• [About this task]:
Report each line from the records where the string "ссылку" turns up.

• [Records for processing]:
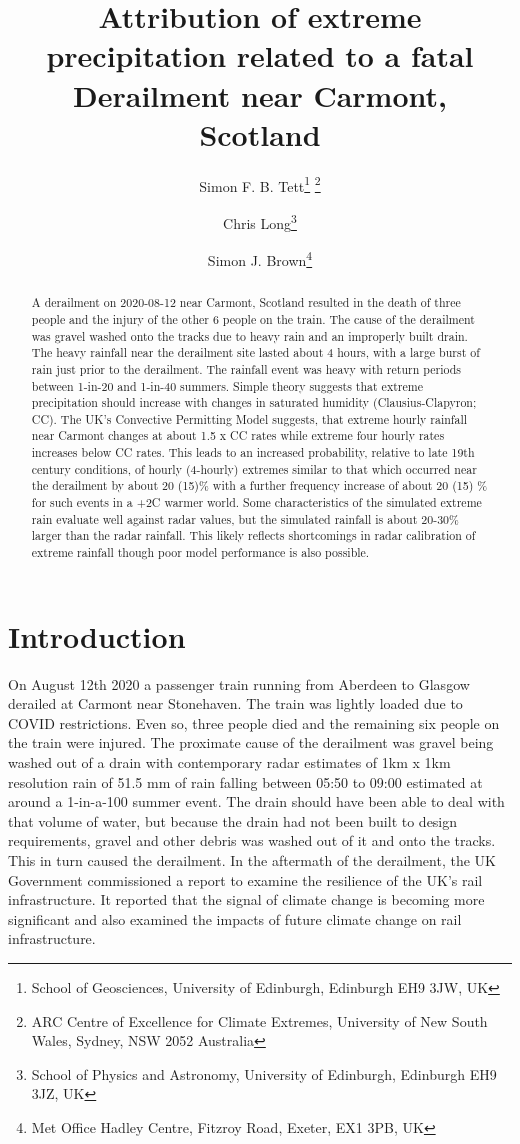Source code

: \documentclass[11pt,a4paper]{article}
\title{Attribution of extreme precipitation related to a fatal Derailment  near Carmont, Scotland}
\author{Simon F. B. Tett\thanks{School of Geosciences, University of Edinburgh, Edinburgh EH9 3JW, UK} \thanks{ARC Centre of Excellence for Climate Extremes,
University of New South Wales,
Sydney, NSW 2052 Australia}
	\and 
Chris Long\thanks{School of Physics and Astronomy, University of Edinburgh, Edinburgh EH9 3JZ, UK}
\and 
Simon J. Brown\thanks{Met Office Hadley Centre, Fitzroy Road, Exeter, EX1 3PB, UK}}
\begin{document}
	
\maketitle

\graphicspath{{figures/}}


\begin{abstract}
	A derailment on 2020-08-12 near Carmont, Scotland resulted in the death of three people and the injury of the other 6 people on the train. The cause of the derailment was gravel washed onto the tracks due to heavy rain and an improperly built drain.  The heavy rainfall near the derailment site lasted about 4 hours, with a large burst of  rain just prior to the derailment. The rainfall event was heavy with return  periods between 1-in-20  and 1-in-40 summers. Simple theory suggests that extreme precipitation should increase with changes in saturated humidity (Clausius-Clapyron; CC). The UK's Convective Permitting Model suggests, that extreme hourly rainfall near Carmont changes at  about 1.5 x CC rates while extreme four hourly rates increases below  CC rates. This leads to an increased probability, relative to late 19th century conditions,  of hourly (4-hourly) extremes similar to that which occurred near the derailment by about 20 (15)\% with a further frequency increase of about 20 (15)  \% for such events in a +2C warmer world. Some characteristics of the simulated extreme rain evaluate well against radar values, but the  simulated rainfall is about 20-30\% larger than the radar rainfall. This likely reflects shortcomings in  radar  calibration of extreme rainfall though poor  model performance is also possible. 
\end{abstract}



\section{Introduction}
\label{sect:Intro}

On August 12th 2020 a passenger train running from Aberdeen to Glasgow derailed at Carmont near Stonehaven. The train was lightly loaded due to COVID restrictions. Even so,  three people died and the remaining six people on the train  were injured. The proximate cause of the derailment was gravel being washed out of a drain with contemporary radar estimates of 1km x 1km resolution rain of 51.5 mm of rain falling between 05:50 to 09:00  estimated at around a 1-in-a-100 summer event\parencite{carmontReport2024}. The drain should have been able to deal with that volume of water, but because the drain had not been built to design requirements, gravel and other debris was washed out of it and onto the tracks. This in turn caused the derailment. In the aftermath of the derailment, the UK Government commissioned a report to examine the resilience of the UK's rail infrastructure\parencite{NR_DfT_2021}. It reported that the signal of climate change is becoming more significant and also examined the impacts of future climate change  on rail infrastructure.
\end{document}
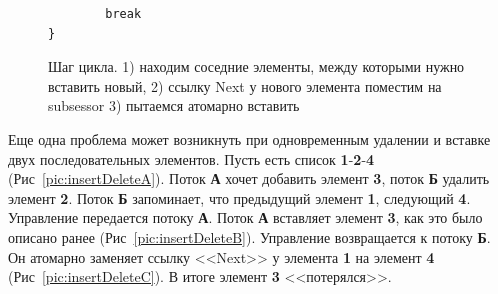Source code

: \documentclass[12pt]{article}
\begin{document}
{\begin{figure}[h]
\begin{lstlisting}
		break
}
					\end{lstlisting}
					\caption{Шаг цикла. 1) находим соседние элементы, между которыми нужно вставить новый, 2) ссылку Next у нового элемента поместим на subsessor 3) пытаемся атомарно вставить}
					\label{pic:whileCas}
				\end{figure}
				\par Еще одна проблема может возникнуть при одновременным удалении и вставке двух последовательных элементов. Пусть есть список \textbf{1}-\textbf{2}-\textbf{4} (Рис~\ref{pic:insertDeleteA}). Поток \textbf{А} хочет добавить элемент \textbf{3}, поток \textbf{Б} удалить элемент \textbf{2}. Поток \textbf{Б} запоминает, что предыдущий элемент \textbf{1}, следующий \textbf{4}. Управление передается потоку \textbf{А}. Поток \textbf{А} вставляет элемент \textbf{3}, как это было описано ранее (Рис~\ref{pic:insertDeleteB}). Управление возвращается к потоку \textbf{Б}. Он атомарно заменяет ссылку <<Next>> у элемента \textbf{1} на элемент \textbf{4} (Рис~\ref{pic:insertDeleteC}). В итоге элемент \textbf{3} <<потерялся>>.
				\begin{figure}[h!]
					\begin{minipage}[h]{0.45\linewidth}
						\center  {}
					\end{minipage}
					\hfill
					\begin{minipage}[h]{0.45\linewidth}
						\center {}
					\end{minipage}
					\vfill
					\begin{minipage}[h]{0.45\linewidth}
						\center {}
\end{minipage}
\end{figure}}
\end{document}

---

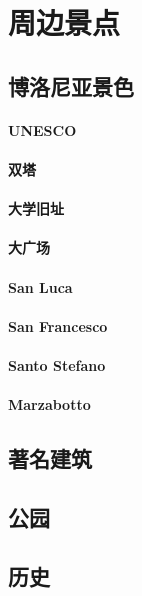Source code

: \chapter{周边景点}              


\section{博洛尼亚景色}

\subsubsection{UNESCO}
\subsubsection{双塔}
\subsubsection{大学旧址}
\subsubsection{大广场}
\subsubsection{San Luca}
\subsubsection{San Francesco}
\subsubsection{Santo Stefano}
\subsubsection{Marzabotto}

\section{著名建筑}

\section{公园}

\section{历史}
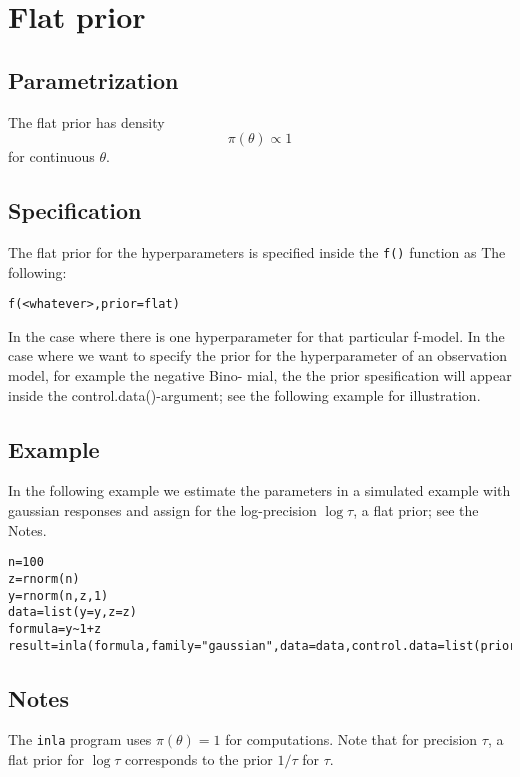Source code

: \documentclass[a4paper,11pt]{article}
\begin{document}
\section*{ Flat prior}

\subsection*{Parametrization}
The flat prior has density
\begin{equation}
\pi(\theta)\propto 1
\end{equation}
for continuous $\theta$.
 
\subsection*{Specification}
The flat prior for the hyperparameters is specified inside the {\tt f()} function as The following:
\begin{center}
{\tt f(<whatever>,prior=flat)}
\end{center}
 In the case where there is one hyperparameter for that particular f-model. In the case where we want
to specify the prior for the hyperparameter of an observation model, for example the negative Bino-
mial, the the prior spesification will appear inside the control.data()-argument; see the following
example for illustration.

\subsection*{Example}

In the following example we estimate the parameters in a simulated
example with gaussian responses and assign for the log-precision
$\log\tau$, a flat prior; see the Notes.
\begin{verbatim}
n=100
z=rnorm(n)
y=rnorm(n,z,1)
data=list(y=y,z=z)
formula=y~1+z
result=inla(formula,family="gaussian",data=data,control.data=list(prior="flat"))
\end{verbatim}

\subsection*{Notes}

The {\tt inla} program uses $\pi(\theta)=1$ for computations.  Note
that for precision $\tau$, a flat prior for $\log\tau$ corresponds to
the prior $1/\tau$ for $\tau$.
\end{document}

• [Your solution]:
					\caption{Шаг цикла. 1) находим соседние элементы, между которыми нужно вставить новый, 2) ссылку Next у нового элемента поместим на subsessor 3) пытаемся атомарно вставить}
				\par Еще одна проблема может возникнуть при одновременным удалении и вставке двух последовательных элементов. Пусть есть список \textbf{1}-\textbf{2}-\textbf{4} (Рис~\ref{pic:insertDeleteA}). Поток \textbf{А} хочет добавить элемент \textbf{3}, поток \textbf{Б} удалить элемент \textbf{2}. Поток \textbf{Б} запоминает, что предыдущий элемент \textbf{1}, следующий \textbf{4}. Управление передается потоку \textbf{А}. Поток \textbf{А} вставляет элемент \textbf{3}, как это было описано ранее (Рис~\ref{pic:insertDeleteB}). Управление возвращается к потоку \textbf{Б}. Он атомарно заменяет ссылку <<Next>> у элемента \textbf{1} на элемент \textbf{4} (Рис~\ref{pic:insertDeleteC}). В итоге элемент \textbf{3} <<потерялся>>.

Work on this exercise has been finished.